Segment Start: Exercise data

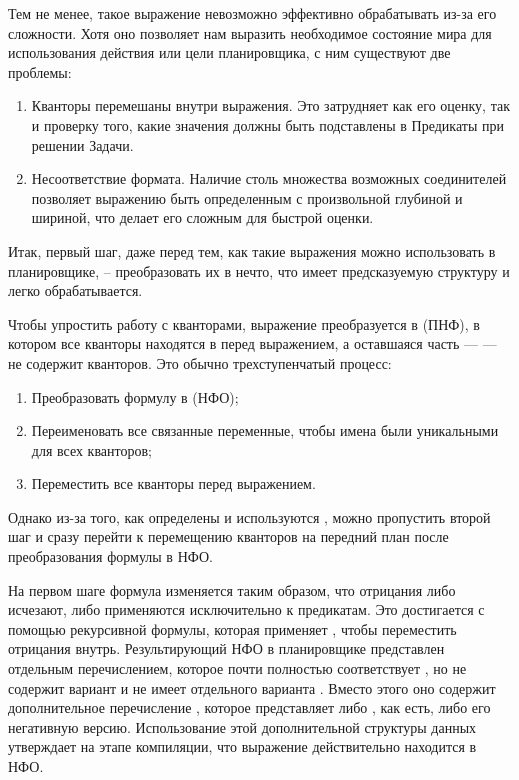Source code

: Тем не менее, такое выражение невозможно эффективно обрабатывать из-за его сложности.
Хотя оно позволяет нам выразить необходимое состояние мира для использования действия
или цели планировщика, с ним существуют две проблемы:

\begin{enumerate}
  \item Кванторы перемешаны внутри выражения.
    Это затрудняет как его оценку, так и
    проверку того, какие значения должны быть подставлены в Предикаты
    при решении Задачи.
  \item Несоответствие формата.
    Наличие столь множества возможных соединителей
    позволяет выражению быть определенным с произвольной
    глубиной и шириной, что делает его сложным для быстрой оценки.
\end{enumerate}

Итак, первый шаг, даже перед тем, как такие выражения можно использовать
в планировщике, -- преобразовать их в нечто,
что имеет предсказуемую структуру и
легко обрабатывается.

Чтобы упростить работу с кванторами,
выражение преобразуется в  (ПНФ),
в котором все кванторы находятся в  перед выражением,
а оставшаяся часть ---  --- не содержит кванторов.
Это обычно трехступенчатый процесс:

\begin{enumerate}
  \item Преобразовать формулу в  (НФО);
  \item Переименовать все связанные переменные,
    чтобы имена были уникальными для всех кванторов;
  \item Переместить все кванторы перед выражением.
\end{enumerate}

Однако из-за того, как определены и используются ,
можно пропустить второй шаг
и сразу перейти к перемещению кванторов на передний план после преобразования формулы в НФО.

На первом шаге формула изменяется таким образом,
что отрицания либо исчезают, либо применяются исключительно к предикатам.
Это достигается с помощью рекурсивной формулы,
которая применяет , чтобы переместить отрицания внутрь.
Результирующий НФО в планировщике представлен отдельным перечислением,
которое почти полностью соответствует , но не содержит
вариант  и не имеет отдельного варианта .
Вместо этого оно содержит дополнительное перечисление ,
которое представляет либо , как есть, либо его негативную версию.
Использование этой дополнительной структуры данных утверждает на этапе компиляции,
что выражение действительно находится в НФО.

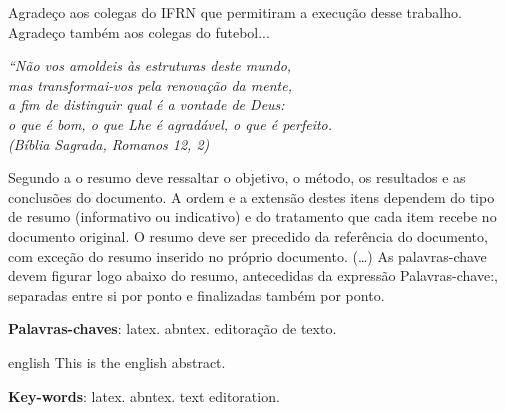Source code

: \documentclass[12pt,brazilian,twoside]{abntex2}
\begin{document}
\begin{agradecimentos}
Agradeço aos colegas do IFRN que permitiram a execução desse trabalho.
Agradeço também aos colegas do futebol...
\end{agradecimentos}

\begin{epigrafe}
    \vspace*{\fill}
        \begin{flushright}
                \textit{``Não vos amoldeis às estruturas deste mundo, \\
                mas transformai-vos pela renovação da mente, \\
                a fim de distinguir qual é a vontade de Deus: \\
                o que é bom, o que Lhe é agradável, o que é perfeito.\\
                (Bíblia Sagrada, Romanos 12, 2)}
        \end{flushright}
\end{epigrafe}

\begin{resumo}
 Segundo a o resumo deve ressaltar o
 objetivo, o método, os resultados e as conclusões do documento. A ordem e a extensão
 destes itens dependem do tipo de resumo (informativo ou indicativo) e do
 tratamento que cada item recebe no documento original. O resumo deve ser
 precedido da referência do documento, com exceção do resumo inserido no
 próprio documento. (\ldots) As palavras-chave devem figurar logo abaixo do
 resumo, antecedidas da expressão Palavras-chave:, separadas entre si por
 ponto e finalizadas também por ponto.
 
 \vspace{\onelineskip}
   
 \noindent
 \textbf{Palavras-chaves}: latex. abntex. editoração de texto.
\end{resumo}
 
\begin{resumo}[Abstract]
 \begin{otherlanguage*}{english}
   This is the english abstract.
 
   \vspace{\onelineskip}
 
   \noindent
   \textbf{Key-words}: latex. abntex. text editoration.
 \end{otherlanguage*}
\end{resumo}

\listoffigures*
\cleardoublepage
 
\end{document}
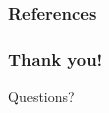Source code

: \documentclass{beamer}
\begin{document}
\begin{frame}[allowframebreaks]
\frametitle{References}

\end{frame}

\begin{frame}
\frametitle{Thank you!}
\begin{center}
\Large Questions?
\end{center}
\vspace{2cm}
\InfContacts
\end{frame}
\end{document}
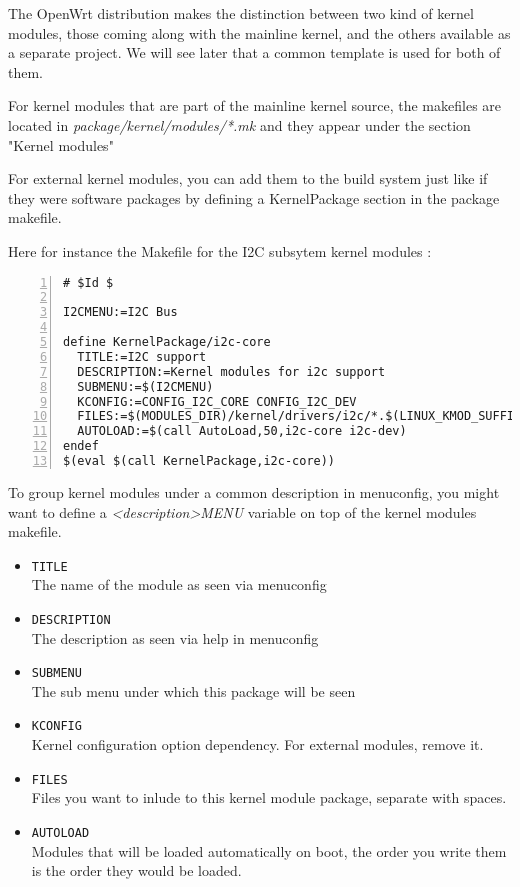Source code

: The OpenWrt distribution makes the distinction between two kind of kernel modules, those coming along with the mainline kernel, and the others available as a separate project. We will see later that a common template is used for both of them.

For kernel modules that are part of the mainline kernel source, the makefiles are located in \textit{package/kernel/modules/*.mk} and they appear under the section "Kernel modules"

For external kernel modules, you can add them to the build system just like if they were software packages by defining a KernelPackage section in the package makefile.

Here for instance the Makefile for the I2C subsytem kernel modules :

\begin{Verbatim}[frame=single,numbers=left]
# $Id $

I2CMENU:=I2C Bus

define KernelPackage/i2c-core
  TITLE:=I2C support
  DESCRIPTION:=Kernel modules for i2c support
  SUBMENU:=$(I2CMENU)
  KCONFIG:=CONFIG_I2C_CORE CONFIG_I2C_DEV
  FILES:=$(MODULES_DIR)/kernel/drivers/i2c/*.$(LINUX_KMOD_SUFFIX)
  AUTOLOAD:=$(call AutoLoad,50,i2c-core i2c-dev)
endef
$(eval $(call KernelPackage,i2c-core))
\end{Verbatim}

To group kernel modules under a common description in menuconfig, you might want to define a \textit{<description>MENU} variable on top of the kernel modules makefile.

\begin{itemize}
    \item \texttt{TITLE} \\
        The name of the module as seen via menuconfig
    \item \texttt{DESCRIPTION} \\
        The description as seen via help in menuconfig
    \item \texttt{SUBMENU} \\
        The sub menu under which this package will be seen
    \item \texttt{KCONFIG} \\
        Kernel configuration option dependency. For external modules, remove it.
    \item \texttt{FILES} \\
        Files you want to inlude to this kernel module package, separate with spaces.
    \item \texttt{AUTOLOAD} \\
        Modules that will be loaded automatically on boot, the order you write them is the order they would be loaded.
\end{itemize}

Segment End: Exercise data

Without any pictures, retype the records above exactly.

Source code

: Тем не менее, такое выражение невозможно эффективно обрабатывать из-за его сложности.
Хотя оно позволяет нам выразить необходимое состояние мира для использования действия
или цели планировщика, с ним существуют две проблемы:

\begin{enumerate}
  \item Кванторы перемешаны внутри выражения.
    Это затрудняет как его оценку, так и
    проверку того, какие значения должны быть подставлены в Предикаты
    при решении Задачи.
  \item Несоответствие формата.
    Наличие столь множества возможных соединителей
    позволяет выражению быть определенным с произвольной
    глубиной и шириной, что делает его сложным для быстрой оценки.
\end{enumerate}

Итак, первый шаг, даже перед тем, как такие выражения можно использовать
в планировщике, -- преобразовать их в нечто,
что имеет предсказуемую структуру и
легко обрабатывается.

Чтобы упростить работу с кванторами,
выражение преобразуется в  (ПНФ),
в котором все кванторы находятся в  перед выражением,
а оставшаяся часть ---  --- не содержит кванторов.
Это обычно трехступенчатый процесс:

\begin{enumerate}
  \item Преобразовать формулу в  (НФО);
  \item Переименовать все связанные переменные,
    чтобы имена были уникальными для всех кванторов;
  \item Переместить все кванторы перед выражением.
\end{enumerate}

Однако из-за того, как определены и используются ,
можно пропустить второй шаг
и сразу перейти к перемещению кванторов на передний план после преобразования формулы в НФО.

На первом шаге формула изменяется таким образом,
что отрицания либо исчезают, либо применяются исключительно к предикатам.
Это достигается с помощью рекурсивной формулы,
которая применяет , чтобы переместить отрицания внутрь.
Результирующий НФО в планировщике представлен отдельным перечислением,
которое почти полностью соответствует , но не содержит
вариант  и не имеет отдельного варианта .
Вместо этого оно содержит дополнительное перечисление ,
которое представляет либо , как есть, либо его негативную версию.
Использование этой дополнительной структуры данных утверждает на этапе компиляции,
что выражение действительно находится в НФО.

Source code

: \documentclass[12pt,brazilian,twoside]{abntex2}
\begin{document}
\begin{agradecimentos}
Agradeço aos colegas do IFRN que permitiram a execução desse trabalho.
Agradeço também aos colegas do futebol...
\end{agradecimentos}

\begin{epigrafe}
    \vspace*{\fill}
        \begin{flushright}
                \textit{``Não vos amoldeis às estruturas deste mundo, \\
                mas transformai-vos pela renovação da mente, \\
                a fim de distinguir qual é a vontade de Deus: \\
                o que é bom, o que Lhe é agradável, o que é perfeito.\\
                (Bíblia Sagrada, Romanos 12, 2)}
        \end{flushright}
\end{epigrafe}

\begin{resumo}
 Segundo a o resumo deve ressaltar o
 objetivo, o método, os resultados e as conclusões do documento. A ordem e a extensão
 destes itens dependem do tipo de resumo (informativo ou indicativo) e do
 tratamento que cada item recebe no documento original. O resumo deve ser
 precedido da referência do documento, com exceção do resumo inserido no
 próprio documento. (\ldots) As palavras-chave devem figurar logo abaixo do
 resumo, antecedidas da expressão Palavras-chave:, separadas entre si por
 ponto e finalizadas também por ponto.
 
 \vspace{\onelineskip}
   
 \noindent
 \textbf{Palavras-chaves}: latex. abntex. editoração de texto.
\end{resumo}
 
\begin{resumo}[Abstract]
 \begin{otherlanguage*}{english}
   This is the english abstract.
 
   \vspace{\onelineskip}
 
   \noindent
   \textbf{Key-words}: latex. abntex. text editoration.
 \end{otherlanguage*}
\end{resumo}

\listoffigures*
\cleardoublepage
 
\end{document}
Source code

: \documentclass{beamer}
\begin{document}
\begin{frame}[allowframebreaks]
\frametitle{References}

\end{frame}

\begin{frame}
\frametitle{Thank you!}
\begin{center}
\Large Questions?
\end{center}
\vspace{2cm}
\InfContacts
\end{frame}
\end{document}
Source code

: The OpenWrt distribution makes the distinction between two kind of kernel modules, those coming along with the mainline kernel, and the others available as a separate project. We will see later that a common template is used for both of them.

For kernel modules that are part of the mainline kernel source, the makefiles are located in \textit{package/kernel/modules/*.mk} and they appear under the section "Kernel modules"

For external kernel modules, you can add them to the build system just like if they were software packages by defining a KernelPackage section in the package makefile.

Here for instance the Makefile for the I2C subsytem kernel modules :

\begin{Verbatim}[frame=single,numbers=left]
# $Id $

I2CMENU:=I2C Bus

define KernelPackage/i2c-core
  TITLE:=I2C support
  DESCRIPTION:=Kernel modules for i2c support
  SUBMENU:=$(I2CMENU)
  KCONFIG:=CONFIG_I2C_CORE CONFIG_I2C_DEV
  FILES:=$(MODULES_DIR)/kernel/drivers/i2c/*.$(LINUX_KMOD_SUFFIX)
  AUTOLOAD:=$(call AutoLoad,50,i2c-core i2c-dev)
endef
$(eval $(call KernelPackage,i2c-core))
\end{Verbatim}

To group kernel modules under a common description in menuconfig, you might want to define a \textit{<description>MENU} variable on top of the kernel modules makefile.

\begin{itemize}
    \item \texttt{TITLE} \\
        The name of the module as seen via menuconfig
    \item \texttt{DESCRIPTION} \\
        The description as seen via help in menuconfig
    \item \texttt{SUBMENU} \\
        The sub menu under which this package will be seen
    \item \texttt{KCONFIG} \\
        Kernel configuration option dependency. For external modules, remove it.
    \item \texttt{FILES} \\
        Files you want to inlude to this kernel module package, separate with spaces.
    \item \texttt{AUTOLOAD} \\
        Modules that will be loaded automatically on boot, the order you write them is the order they would be loaded.
\end{itemize}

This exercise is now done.